● WHAT YOU NEED TO DO: Of all the lines in the entries below, give again exactly those starting at the line containing "ಯಾವಾ-ಗಲೂ-ಪೂಜಿಸು-ವುದು" and ending at the line containing "ಯುಕ್ತಿ-ಯೆಲ್ಲ", both ends included, and no others.

------------------------------------------------------------

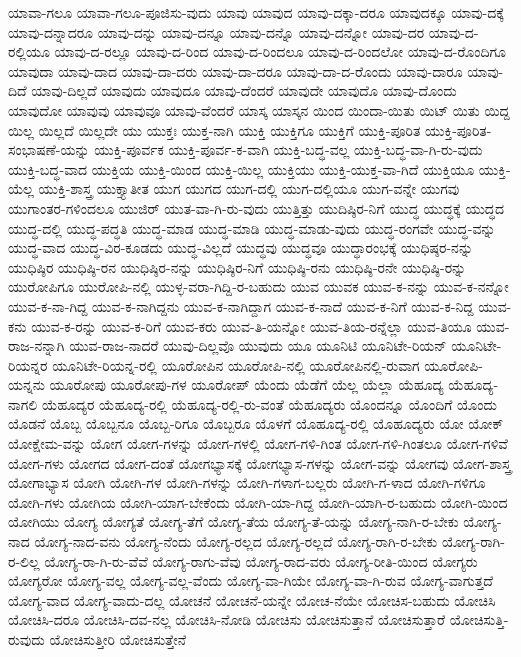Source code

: {ಯಾವಾ-ಗಲೂ
ಯಾವಾ-ಗಲೂ-ಪೂಜಿಸು-ವುದು
ಯಾವು
ಯಾವುದ
ಯಾವು-ದಕ್ಕಾ-ದರೂ
ಯಾವುದಕ್ಕೂ
ಯಾವು-ದಕ್ಕೆ
ಯಾವು-ದನ್ನಾದರೂ
ಯಾವು-ದನ್ನು
ಯಾವು-ದನ್ನೂ
ಯಾವು-ದನ್ನೊ
ಯಾವು-ದನ್ನೋ
ಯಾವು-ದರ
ಯಾವು-ದ-ರಲ್ಲಿಯೂ
ಯಾವು-ದ-ರಲ್ಲೂ
ಯಾವು-ದ-ರಿಂದ
ಯಾವು-ದ-ರಿಂದಲೂ
ಯಾವು-ದ-ರಿಂದಲೋ
ಯಾವು-ದ-ರೊಂದಿಗೂ
ಯಾವುದಾ
ಯಾವು-ದಾದ
ಯಾವು-ದಾ-ದರು
ಯಾವು-ದಾ-ದರೂ
ಯಾವು-ದಾ-ದ-ರೊಂದು
ಯಾವು-ದಾರೂ
ಯಾವು-ದಿದೆ
ಯಾವು-ದಿಲ್ಲದೆ
ಯಾವುದು
ಯಾವುದೂ
ಯಾವು-ದೆಂದರೆ
ಯಾವುದೇ
ಯಾವುದೊ
ಯಾವು-ದೊಂದು
ಯಾವುದೋ
ಯಾವುವು
ಯಾವುವೂ
ಯಾವು-ವೆಂದರೆ
ಯಾಸ್ಕ
ಯಾಸ್ಕನ
ಯಿಂದ
ಯಿಂದಾ-ಯಿತು
ಯಿಟ್
ಯಿತು
ಯಿದ್ದ
ಯಿಲ್ಲ
ಯಿಲ್ಲದೆ
ಯಿಲ್ಲದೇ
ಯು
ಯುಕ್ತಃ
ಯುಕ್ತ-ನಾಗಿ
ಯುಕ್ತಿ
ಯುಕ್ತಿಗೂ
ಯುಕ್ತಿಗೆ
ಯುಕ್ತಿ-ಪೂರಿತ
ಯುಕ್ತಿ-ಪೂರಿತ-ಸಂಭಾಷಣೆ-ಯನ್ನು
ಯುಕ್ತಿ-ಪೂರ್ವಕ
ಯುಕ್ತಿ-ಪೂರ್ವ-ಕ-ವಾಗಿ
ಯುಕ್ತಿ-ಬದ್ಧ-ವಲ್ಲ
ಯುಕ್ತಿ-ಬದ್ಧ-ವಾ-ಗಿ-ರು-ವುದು
ಯುಕ್ತಿ-ಬದ್ಧ-ವಾದ
ಯುಕ್ತಿಯ
ಯುಕ್ತಿ-ಯಿಂದ
ಯುಕ್ತಿ-ಯಿಲ್ಲ
ಯುಕ್ತಿಯು
ಯುಕ್ತಿ-ಯುಕ್ತ-ವಾ-ಗಿದೆ
ಯುಕ್ತಿಯೂ
ಯುಕ್ತಿ-ಯೆಲ್ಲ
ಯುಕ್ತಿ-ಶಾಸ್ತ್ರ
ಯುಕ್ತ್ಯಾತೀತ
ಯುಗ
ಯುಗದ
ಯುಗ-ದಲ್ಲಿ
ಯುಗ-ದಲ್ಲಿಯೂ
ಯುಗ-ವನ್ನೇ
ಯುಗವು
ಯುಗಾಂತರ-ಗಳಿಂದಲೂ
ಯುಜಿರ್
ಯುತ-ವಾ-ಗಿ-ರು-ವುದು
ಯುತ್ತಿತ್ತು
ಯುದಿಷ್ಠಿರ-ನಿಗೆ
ಯುದ್ಧ
ಯುದ್ಧಕ್ಕೆ
ಯುದ್ಧದ
ಯುದ್ಧ-ದಲ್ಲಿ
ಯುದ್ಧ-ಪದ್ಧತಿ
ಯುದ್ಧ-ಮಾಡ
ಯುದ್ಧ-ಮಾಡಿ
ಯುದ್ಧ-ಮಾಡು-ವುದು
ಯುದ್ಧ-ರಂಗವೇ
ಯುದ್ಧ-ವನ್ನು
ಯುದ್ಧ-ವಾದ
ಯುದ್ಧ-ವಿರ-ಕೂಡದು
ಯುದ್ಧ-ವಿಲ್ಲದೆ
ಯುದ್ಧವು
ಯುದ್ಧವೂ
ಯುದ್ಧಾರಂಭಕ್ಕೆ
ಯುಧಿಷ್ಠರ-ನನ್ನು
ಯುಧಿಷ್ಠಿರ
ಯುಧಿಷ್ಠಿ-ರನ
ಯುಧಿಷ್ಠಿರ-ನನ್ನು
ಯುಧಿಷ್ಠಿರ-ನಿಗೆ
ಯುಧಿಷ್ಠಿ-ರನು
ಯುಧಿಷ್ಠಿ-ರನೇ
ಯುಧಿಷ್ಠಿ-ರನ್ನು
ಯುರೋಪಿಗೂ
ಯುರೋಪಿ-ನಲ್ಲಿ
ಯುಳ್ಳ-ವರಾ-ಗಿದ್ದಿ-ರ-ಬಹುದು
ಯುವ
ಯುವಕ
ಯುವ-ಕ-ನನ್ನು
ಯುವ-ಕ-ನನ್ನೋ
ಯುವ-ಕ-ನಾ-ಗಿದ್ದ
ಯುವ-ಕ-ನಾಗಿದ್ದನು
ಯುವ-ಕ-ನಾಗಿದ್ದಾಗ
ಯುವ-ಕ-ನಾದೆ
ಯುವ-ಕ-ನಿಗೆ
ಯುವ-ಕ-ನಿದ್ದ
ಯುವ-ಕನು
ಯುವ-ಕ-ರನ್ನು
ಯುವ-ಕ-ರಿಗೆ
ಯುವ-ಕರು
ಯುವ-ತಿ-ಯನ್ನೋ
ಯುವ-ತಿಯ-ರನ್ನೆಲ್ಲಾ
ಯುವ-ತಿಯೂ
ಯುವ-ರಾಜ-ನನ್ನಾಗಿ
ಯುವ-ರಾಜ-ನಾದರೆ
ಯುವು-ದಿಲ್ಲವೊ
ಯುವುದು
ಯೂ
ಯೂನಿಟಿ
ಯೂನಿಟೇ-ರಿಯನ್
ಯೂನಿಟೇ-ರಿಯನ್ನರ
ಯೂನಿಟೇ-ರಿಯನ್ನ-ರಲ್ಲಿ
ಯೂರೋಪಿನ
ಯೂರೋಪಿ-ನಲ್ಲಿ
ಯೂರೋಪಿನಲ್ಲಿ-ರುವಾಗ
ಯೂರೋಪಿ-ಯನ್ನನು
ಯೂರೋಪು
ಯೂರೋಪು-ಗಳ
ಯೂರೋಪ್
ಯೆಂದು
ಯೆಡೆಗೆ
ಯೆಲ್ಲ
ಯೆಲ್ಲಾ
ಯೆಹೂದ್ಯ
ಯೆಹೂದ್ಯ-ನಾಗಲಿ
ಯೆಹೂದ್ಯರ
ಯೆಹೂದ್ಯ-ರಲ್ಲಿ
ಯೆಹೂದ್ಯ-ರಲ್ಲಿ-ರು-ವಂತೆ
ಯೆಹೂದ್ಯರು
ಯೊಂದನ್ನೂ
ಯೊಂದಿಗೆ
ಯೊಂದು
ಯೊಡನೆ
ಯೊಬ್ಬ
ಯೊಬ್ಬನೂ
ಯೊಬ್ಬ-ರಿಗೂ
ಯೊಬ್ಬರೂ
ಯೊಳಗೆ
ಯೊಹೂದ್ಯ-ರಲ್ಲಿ
ಯೊಹೂದ್ಯರು
ಯೋ
ಯೋಕ್
ಯೋಕ್ಷೇಮ-ವನ್ನು
ಯೋಗ
ಯೋಗ-ಗಳನ್ನು
ಯೋಗ-ಗಳಲ್ಲಿ
ಯೋಗ-ಗಳಿ-ಗಿಂತ
ಯೋಗ-ಗಳಿ-ಗಿಂತಲೂ
ಯೋಗ-ಗಳಿವೆ
ಯೋಗ-ಗಳು
ಯೋಗದ
ಯೋಗ-ದಂತೆ
ಯೋಗಭ್ಯಾಸಕ್ಕೆ
ಯೋಗಭ್ಯಾಸ-ಗಳನ್ನು
ಯೋಗ-ವನ್ನು
ಯೋಗವು
ಯೋಗ-ಶಾಸ್ತ್ರ
ಯೋಗಾಭ್ಯಾಸ
ಯೋಗಿ
ಯೋಗಿ-ಗಳ
ಯೋಗಿ-ಗಳನ್ನು
ಯೋಗಿ-ಗಳಾಗ-ಬಲ್ಲರು
ಯೋಗಿ-ಗ-ಳಾದ
ಯೋಗಿ-ಗಳಿಗೂ
ಯೋಗಿ-ಗಳು
ಯೋಗಿಯ
ಯೋಗಿ-ಯಾಗ-ಬೇಕೆಂದು
ಯೋಗಿ-ಯಾ-ಗಿದ್ದ
ಯೋಗಿ-ಯಾಗಿ-ರ-ಬಹುದು
ಯೋಗಿ-ಯಿಂದ
ಯೋಗಿಯು
ಯೋಗ್ಯ
ಯೋಗ್ಯತೆ
ಯೋಗ್ಯ-ತೆಗೆ
ಯೋಗ್ಯ-ತೆಯ
ಯೋಗ್ಯ-ತೆ-ಯನ್ನು
ಯೋಗ್ಯ-ನಾಗಿ-ರ-ಬೇಕು
ಯೋಗ್ಯ-ನಾದ
ಯೋಗ್ಯ-ನಾದ-ವನು
ಯೋಗ್ಯ-ನೆಂದು
ಯೋಗ್ಯ-ರಲ್ಲದ
ಯೋಗ್ಯ-ರಲ್ಲದೆ
ಯೋಗ್ಯ-ರಾಗಿ-ರ-ಬೇಕು
ಯೋಗ್ಯ-ರಾಗಿ-ರ-ಲಿಲ್ಲ
ಯೋಗ್ಯ-ರಾ-ಗಿ-ರು-ವೆವೆ
ಯೋಗ್ಯ-ರಾಗು-ವೆವು
ಯೋಗ್ಯ-ರಾದ-ವರು
ಯೋಗ್ಯ-ರೀತಿ-ಯಿಂದ
ಯೋಗ್ಯರು
ಯೋಗ್ಯರೋ
ಯೋಗ್ಯ-ವಲ್ಲ
ಯೋಗ್ಯ-ವಲ್ಲ-ವೆಂದು
ಯೋಗ್ಯ-ವಾ-ಗಿಯೇ
ಯೋಗ್ಯ-ವಾ-ಗಿ-ರುವ
ಯೋಗ್ಯ-ವಾಗುತ್ತದೆ
ಯೋಗ್ಯ-ವಾದ
ಯೋಗ್ಯ-ವಾದು-ದಲ್ಲ
ಯೋಚನೆ
ಯೋಚನೆ-ಯನ್ನೇ
ಯೋಚ-ನೆಯೇ
ಯೋಚಿಸ-ಬಹುದು
ಯೋಚಿಸಿ
ಯೋಚಿಸಿ-ದರೂ
ಯೋಚಿಸಿ-ದವ-ನಲ್ಲ
ಯೋಚಿಸಿ-ನೋಡಿ
ಯೋಚಿಸು
ಯೋಚಿಸುತ್ತಾನೆ
ಯೋಚಿಸುತ್ತಾರೆ
ಯೋಚಿಸುತ್ತಿ-ರುವುದು
ಯೋಚಿಸುತ್ತೀರಿ
ಯೋಚಿಸುತ್ತೇನೆ
}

------------------------------------------------------------

● EXERCISE RESPONSE:
ಯಾವಾ-ಗಲೂ-ಪೂಜಿಸು-ವುದು
ಯಾವು
ಯಾವುದ
ಯಾವು-ದಕ್ಕಾ-ದರೂ
ಯಾವುದಕ್ಕೂ
ಯಾವು-ದಕ್ಕೆ
ಯಾವು-ದನ್ನಾದರೂ
ಯಾವು-ದನ್ನು
ಯಾವು-ದನ್ನೂ
ಯಾವು-ದನ್ನೊ
ಯಾವು-ದನ್ನೋ
ಯಾವು-ದರ
ಯಾವು-ದ-ರಲ್ಲಿಯೂ
ಯಾವು-ದ-ರಲ್ಲೂ
ಯಾವು-ದ-ರಿಂದ
ಯಾವು-ದ-ರಿಂದಲೂ
ಯಾವು-ದ-ರಿಂದಲೋ
ಯಾವು-ದ-ರೊಂದಿಗೂ
ಯಾವುದಾ
ಯಾವು-ದಾದ
ಯಾವು-ದಾ-ದರು
ಯಾವು-ದಾ-ದರೂ
ಯಾವು-ದಾ-ದ-ರೊಂದು
ಯಾವು-ದಾರೂ
ಯಾವು-ದಿದೆ
ಯಾವು-ದಿಲ್ಲದೆ
ಯಾವುದು
ಯಾವುದೂ
ಯಾವು-ದೆಂದರೆ
ಯಾವುದೇ
ಯಾವುದೊ
ಯಾವು-ದೊಂದು
ಯಾವುದೋ
ಯಾವುವು
ಯಾವುವೂ
ಯಾವು-ವೆಂದರೆ
ಯಾಸ್ಕ
ಯಾಸ್ಕನ
ಯಿಂದ
ಯಿಂದಾ-ಯಿತು
ಯಿಟ್
ಯಿತು
ಯಿದ್ದ
ಯಿಲ್ಲ
ಯಿಲ್ಲದೆ
ಯಿಲ್ಲದೇ
ಯು
ಯುಕ್ತಃ
ಯುಕ್ತ-ನಾಗಿ
ಯುಕ್ತಿ
ಯುಕ್ತಿಗೂ
ಯುಕ್ತಿಗೆ
ಯುಕ್ತಿ-ಪೂರಿತ
ಯುಕ್ತಿ-ಪೂರಿತ-ಸಂಭಾಷಣೆ-ಯನ್ನು
ಯುಕ್ತಿ-ಪೂರ್ವಕ
ಯುಕ್ತಿ-ಪೂರ್ವ-ಕ-ವಾಗಿ
ಯುಕ್ತಿ-ಬದ್ಧ-ವಲ್ಲ
ಯುಕ್ತಿ-ಬದ್ಧ-ವಾ-ಗಿ-ರು-ವುದು
ಯುಕ್ತಿ-ಬದ್ಧ-ವಾದ
ಯುಕ್ತಿಯ
ಯುಕ್ತಿ-ಯಿಂದ
ಯುಕ್ತಿ-ಯಿಲ್ಲ
ಯುಕ್ತಿಯು
ಯುಕ್ತಿ-ಯುಕ್ತ-ವಾ-ಗಿದೆ
ಯುಕ್ತಿಯೂ
ಯುಕ್ತಿ-ಯೆಲ್ಲ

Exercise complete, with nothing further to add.